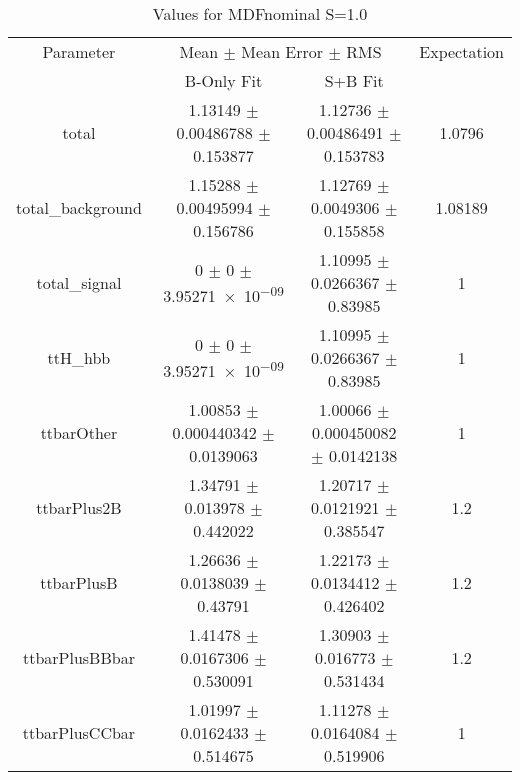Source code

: \begin{table}
\centering
\caption{Values for MDFnominal S=1.0}
\begin{tabular}{cccc}
\toprule
Parameter & \multicolumn{2}{c}{Mean $\pm$ Mean Error $\pm$ RMS} & Expectation\\
 & B-Only Fit & S+B Fit & \\
\midrule
total & \num{1.13149} $\pm$ \num{0.00486788} $\pm$ \num{0.153877} & \num{1.12736} $\pm$ \num{0.00486491} $\pm$ \num{0.153783} & \num{1.0796}\\
total\_background & \num{1.15288} $\pm$ \num{0.00495994} $\pm$ \num{0.156786} & \num{1.12769} $\pm$ \num{0.0049306} $\pm$ \num{0.155858} & \num{1.08189}\\
total\_signal & \num{0} $\pm$ \num{0} $\pm$ \num{3.95271e-09} & \num{1.10995} $\pm$ \num{0.0266367} $\pm$ \num{0.83985} & \num{1}\\
ttH\_hbb & \num{0} $\pm$ \num{0} $\pm$ \num{3.95271e-09} & \num{1.10995} $\pm$ \num{0.0266367} $\pm$ \num{0.83985} & \num{1}\\
ttbarOther & \num{1.00853} $\pm$ \num{0.000440342} $\pm$ \num{0.0139063} & \num{1.00066} $\pm$ \num{0.000450082} $\pm$ \num{0.0142138} & \num{1}\\
ttbarPlus2B & \num{1.34791} $\pm$ \num{0.013978} $\pm$ \num{0.442022} & \num{1.20717} $\pm$ \num{0.0121921} $\pm$ \num{0.385547} & \num{1.2}\\
ttbarPlusB & \num{1.26636} $\pm$ \num{0.0138039} $\pm$ \num{0.43791} & \num{1.22173} $\pm$ \num{0.0134412} $\pm$ \num{0.426402} & \num{1.2}\\
ttbarPlusBBbar & \num{1.41478} $\pm$ \num{0.0167306} $\pm$ \num{0.530091} & \num{1.30903} $\pm$ \num{0.016773} $\pm$ \num{0.531434} & \num{1.2}\\
ttbarPlusCCbar & \num{1.01997} $\pm$ \num{0.0162433} $\pm$ \num{0.514675} & \num{1.11278} $\pm$ \num{0.0164084} $\pm$ \num{0.519906} & \num{1}\\
\bottomrule
\end{tabular}
\end{table}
□ □ □ □ □ □ □
■ **WHAT TO DO**
Could you copy every line from the records that mentions the word "total"?

■ **RESULT OF THIS TASK**
total & \num{1.13149} $\pm$ \num{0.00486788} $\pm$ \num{0.153877} & \num{1.12736} $\pm$ \num{0.00486491} $\pm$ \num{0.153783} & \num{1.0796}\\
total\_background & \num{1.15288} $\pm$ \num{0.00495994} $\pm$ \num{0.156786} & \num{1.12769} $\pm$ \num{0.0049306} $\pm$ \num{0.155858} & \num{1.08189}\\
total\_signal & \num{0} $\pm$ \num{0} $\pm$ \num{3.95271e-09} & \num{1.10995} $\pm$ \num{0.0266367} $\pm$ \num{0.83985} & \num{1}\\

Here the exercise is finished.